Fork me on GitHub

i found myself in the middle of a fun (:man-shrugging:) debate today, the topic being: > can a function still be pure if it calls d/pull? some people say yes, d/pull operates on db as a value. other people say no, d/pull is a side effect that fetches data over the network who's right, and who has to buy the next round at the pub?


example function taken from the Cloud documentation:

(defn inc-attr
  "Transaction function that increments the value of entity's card-1
attr by amount, treating a missing value as 0."
  [db entity attr amount]
  (let [m (d/pull db {:eid entity :selector [:db/id attr]})]
    [[:db/add (:db/id m) attr (+ (or (attr m) 0) amount)]]))


I think it is more important to worry about what your function returns rather than what it actually does. Does your "pure" function always return the same result for the same input?


The difference between a memory load of an immutable value and a network load is mostly going to be performance and possibility of exception. Well I can write a 'pure' function that takes a long time to compute and I can write a 'pure' function that might throw e.g out-of-memory.


Excision may well remove the value-ness of your as-of db though.


yes, i agree with both of your points. Datomic being immutable, you will always be returned the same output for a given input, except for the case of excision (although we don't worry about that in Cloud).


You also can’t just look at the function to decide purity, you have to look at its arguments and return values


d/pull is absolutely pure if db is an in-memory db, for example


but it’s absolutely not pure if it’s an in-memory db that randomly generates results when read


I think more than purity I usually want to know things like: does this function take/return values or objects (lazyness being an important grey area--look at d/entity return values, or lazy-seqs that perform IO); does it return the same thing on repeated calls with the same arguments (“same” depending on whether they are values or objects); could it ever possibly perform io or idle-blocking


Yes, same is not an obvious concept 🙂 But I think the important part to get across here is that the notion of pure function matters for the user of the function and not its implementation. You can have pure functions that manage state internally (e.g. any memoized function).
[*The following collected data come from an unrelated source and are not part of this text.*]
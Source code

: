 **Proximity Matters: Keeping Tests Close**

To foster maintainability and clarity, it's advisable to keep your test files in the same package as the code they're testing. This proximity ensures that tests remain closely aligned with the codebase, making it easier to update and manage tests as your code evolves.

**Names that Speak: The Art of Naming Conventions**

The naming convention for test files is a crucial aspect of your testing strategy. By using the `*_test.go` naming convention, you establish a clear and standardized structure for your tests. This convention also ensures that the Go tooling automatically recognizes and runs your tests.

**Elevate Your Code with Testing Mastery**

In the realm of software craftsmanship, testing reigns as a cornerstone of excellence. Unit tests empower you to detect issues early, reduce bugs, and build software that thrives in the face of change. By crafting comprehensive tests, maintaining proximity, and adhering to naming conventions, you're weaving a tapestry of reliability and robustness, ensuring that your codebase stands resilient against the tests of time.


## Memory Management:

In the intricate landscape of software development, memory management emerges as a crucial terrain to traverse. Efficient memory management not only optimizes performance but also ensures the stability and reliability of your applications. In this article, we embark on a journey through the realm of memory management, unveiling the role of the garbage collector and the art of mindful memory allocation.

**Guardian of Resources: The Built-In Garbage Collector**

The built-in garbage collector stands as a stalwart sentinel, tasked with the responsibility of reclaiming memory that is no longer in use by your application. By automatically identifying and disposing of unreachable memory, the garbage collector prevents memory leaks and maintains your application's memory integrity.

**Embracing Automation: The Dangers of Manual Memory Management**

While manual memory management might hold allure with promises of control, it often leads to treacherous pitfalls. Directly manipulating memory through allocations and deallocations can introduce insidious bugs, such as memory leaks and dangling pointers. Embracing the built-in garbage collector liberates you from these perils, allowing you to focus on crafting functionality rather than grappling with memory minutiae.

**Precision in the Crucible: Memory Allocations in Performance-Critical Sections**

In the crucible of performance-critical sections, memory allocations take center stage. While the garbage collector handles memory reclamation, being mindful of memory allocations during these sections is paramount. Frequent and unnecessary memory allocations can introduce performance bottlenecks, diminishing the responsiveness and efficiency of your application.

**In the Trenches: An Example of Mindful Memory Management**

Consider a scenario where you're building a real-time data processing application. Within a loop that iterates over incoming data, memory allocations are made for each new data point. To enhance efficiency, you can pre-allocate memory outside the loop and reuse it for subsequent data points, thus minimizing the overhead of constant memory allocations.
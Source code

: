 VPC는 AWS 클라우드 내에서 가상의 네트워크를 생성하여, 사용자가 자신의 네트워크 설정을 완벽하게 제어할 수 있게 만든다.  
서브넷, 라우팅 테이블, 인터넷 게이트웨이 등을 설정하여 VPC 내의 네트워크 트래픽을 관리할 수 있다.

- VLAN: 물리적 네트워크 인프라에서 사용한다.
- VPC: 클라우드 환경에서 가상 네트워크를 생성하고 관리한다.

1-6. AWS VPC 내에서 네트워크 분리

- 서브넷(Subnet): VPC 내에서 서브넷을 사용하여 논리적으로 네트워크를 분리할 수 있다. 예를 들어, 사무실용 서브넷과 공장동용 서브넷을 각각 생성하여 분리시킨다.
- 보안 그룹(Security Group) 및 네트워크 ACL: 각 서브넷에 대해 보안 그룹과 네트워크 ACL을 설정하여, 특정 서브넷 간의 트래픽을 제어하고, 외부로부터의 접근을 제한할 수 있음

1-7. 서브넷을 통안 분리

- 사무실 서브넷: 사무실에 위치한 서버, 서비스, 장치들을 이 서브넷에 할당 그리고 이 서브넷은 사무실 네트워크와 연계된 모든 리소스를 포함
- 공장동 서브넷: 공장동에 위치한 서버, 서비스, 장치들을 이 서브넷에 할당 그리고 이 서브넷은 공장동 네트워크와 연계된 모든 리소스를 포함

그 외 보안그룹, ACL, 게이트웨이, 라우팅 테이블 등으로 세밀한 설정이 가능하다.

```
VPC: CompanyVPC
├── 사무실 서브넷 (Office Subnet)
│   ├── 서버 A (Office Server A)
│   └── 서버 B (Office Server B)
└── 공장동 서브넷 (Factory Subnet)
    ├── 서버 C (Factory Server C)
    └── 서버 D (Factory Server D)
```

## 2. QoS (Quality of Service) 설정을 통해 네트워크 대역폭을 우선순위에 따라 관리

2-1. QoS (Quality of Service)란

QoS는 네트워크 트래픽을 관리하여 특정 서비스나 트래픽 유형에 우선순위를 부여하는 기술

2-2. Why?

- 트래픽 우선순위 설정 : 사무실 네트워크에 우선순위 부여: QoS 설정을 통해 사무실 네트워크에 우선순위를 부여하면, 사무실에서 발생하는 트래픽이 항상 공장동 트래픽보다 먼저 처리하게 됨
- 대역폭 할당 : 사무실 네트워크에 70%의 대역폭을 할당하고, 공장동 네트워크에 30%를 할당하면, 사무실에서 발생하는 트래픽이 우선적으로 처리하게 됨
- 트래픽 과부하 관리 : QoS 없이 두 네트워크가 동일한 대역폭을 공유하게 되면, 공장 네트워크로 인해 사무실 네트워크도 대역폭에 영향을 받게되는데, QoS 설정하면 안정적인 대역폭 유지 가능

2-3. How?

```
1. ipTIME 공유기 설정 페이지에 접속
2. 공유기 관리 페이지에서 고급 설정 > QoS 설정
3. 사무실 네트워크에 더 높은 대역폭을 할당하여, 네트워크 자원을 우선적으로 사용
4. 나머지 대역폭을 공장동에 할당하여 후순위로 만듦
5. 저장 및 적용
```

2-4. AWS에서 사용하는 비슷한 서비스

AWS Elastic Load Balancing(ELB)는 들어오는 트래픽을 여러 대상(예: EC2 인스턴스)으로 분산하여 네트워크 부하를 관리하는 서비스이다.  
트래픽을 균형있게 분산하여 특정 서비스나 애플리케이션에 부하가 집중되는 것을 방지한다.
“pure” can mean same return for same arguments, or no side effects (I think this excludes memoization and IO), or both. Because it can mean any of these things, I think it’s better to be more specific. We know the properties of d/pull, so I think the original question is really an argument about what “pure” should mean.


which I guess is a fine argument for the pub 🙂


(just keep sharp objects away)

😁 3

anything that needs to leave the process in impure, networks failing is common


the example function inc-attr at the top of this thread is actually a transactor function taken from the Datomic documentation. and according to the same documentation, they must be pure. so perhaps inc-attr is pure (in this context) because transactor functions run "inside" of Datomic?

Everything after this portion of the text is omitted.